Compared to the previous year, incoming orders stagnated in the first half of 2015, while domestic orders fell by eight per cent and foreign demand rose by six per cent.

“After a decline in the first quarter of 2015, orders recovered again in the second quarter. This means that the German machine tool industry has presented a balanced half-year balance sheet,” said Dr. Wilfried Schäfer, Executive Director of the VDW, the German Machine Tool Builders’ Association. This is mainly due to the significant increase in demand from abroad. Domestic business continues at a satisfactory level despite percentage cuts triggered mainly by the base effect of strong figures in the equivalent period last year. The main driver of growth in the second quarter was the non-euro zone. Asia where China posted a slight increase in business, strong orders were received from South Korea, and the ASEAN region performed positively overall. This was a major factor in maintaining order levels. The US, however, has been disappointing so far.

Relative to the first half of 2015 the euro countries posted a double-digit growth in orders, providing a greater boost. This is largely due to the strong industrial demand from Spain and Italy which are returning to growth thanks to investment incentives. The development in France is striking. The politically motivated support for the modernization of production equipment is also likely to provide for buoyancy there.

Sales remained the same or were slightly up in the first half. “Achieving the three per cent increase which was forecast for 2015 now appears somewhat ambitious,” said Wilfried Schäfer. This would be dependent upon an increase in demand in the second half of the year, particularly with regard to domestic orders.

German industry should remain in good shape because large groups of customers are export-oriented and should benefit from the increased price competitiveness, thanks to the weak euro. Confounding analysts’ expectations, the IFO business climate index recovered in July following two falls. “The temporary relaxation in the Greece situation is boosting sentiment in the German economy,” explained Schäfer.
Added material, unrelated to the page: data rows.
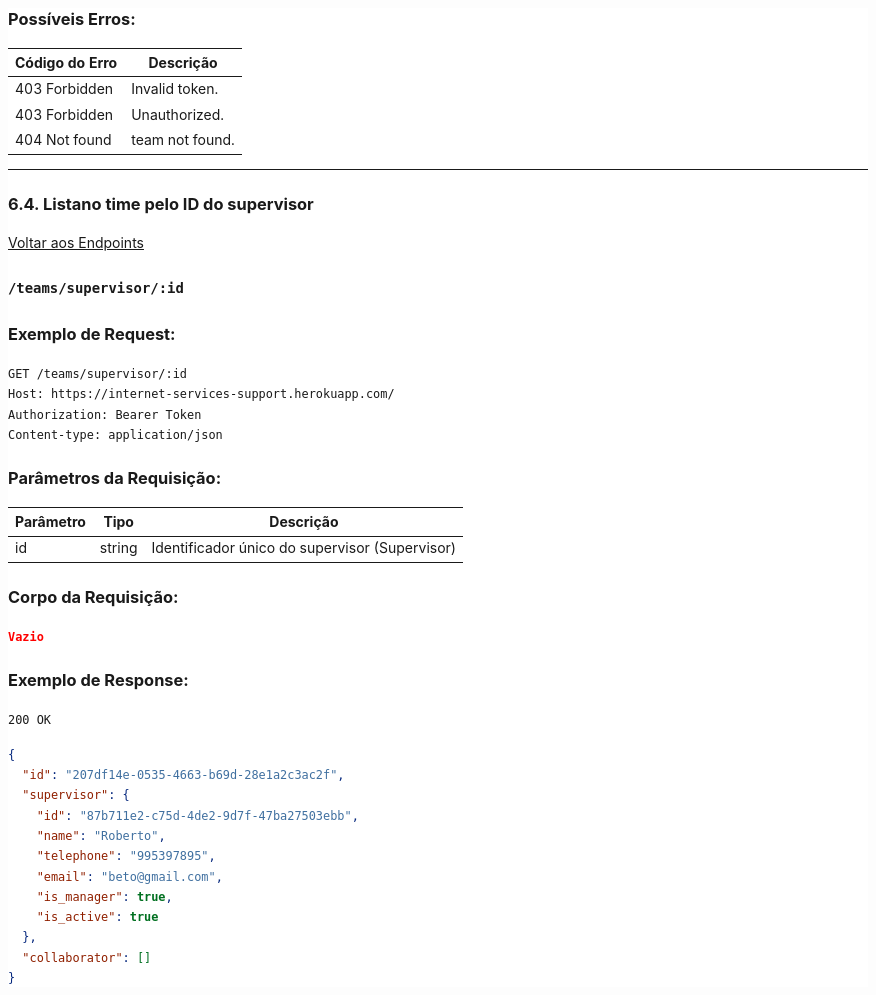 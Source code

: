 ### Possíveis Erros:

| Código do Erro | Descrição       |
| -------------- | --------------- |
| 403 Forbidden  | Invalid token.  |
| 403 Forbidden  | Unauthorized.   |
| 404 Not found  | team not found. |

---

### 6.4. **Listano time pelo ID do supervisor**

[ Voltar aos Endpoints ](#5-endpoints)

### `/teams/supervisor/:id`

### Exemplo de Request:

```
GET /teams/supervisor/:id
Host: https://internet-services-support.herokuapp.com/
Authorization: Bearer Token
Content-type: application/json
```

### Parâmetros da Requisição:

| Parâmetro | Tipo   | Descrição                                      |
| --------- | ------ | ---------------------------------------------- |
| id        | string | Identificador único do supervisor (Supervisor) |

### Corpo da Requisição:

```json
Vazio
```

### Exemplo de Response:

```
200 OK
```

```json
{
  "id": "207df14e-0535-4663-b69d-28e1a2c3ac2f",
  "supervisor": {
    "id": "87b711e2-c75d-4de2-9d7f-47ba27503ebb",
    "name": "Roberto",
    "telephone": "995397895",
    "email": "beto@gmail.com",
    "is_manager": true,
    "is_active": true
  },
  "collaborator": []
}
```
Microsoft PowerPoint - prae_eng_ae 2Q 2015_2015-07-30.pptx

Employment remains high. This is an indication that the German machine tool builders are in good shape for the future despite the cyclical swings. “The industry is strong and is investing in qualified staff,” emphasised Schäfer.

In May 2015 almost 72,800 people were employed in the machine tool industry, an increase of 2.3 per cent year-on-year.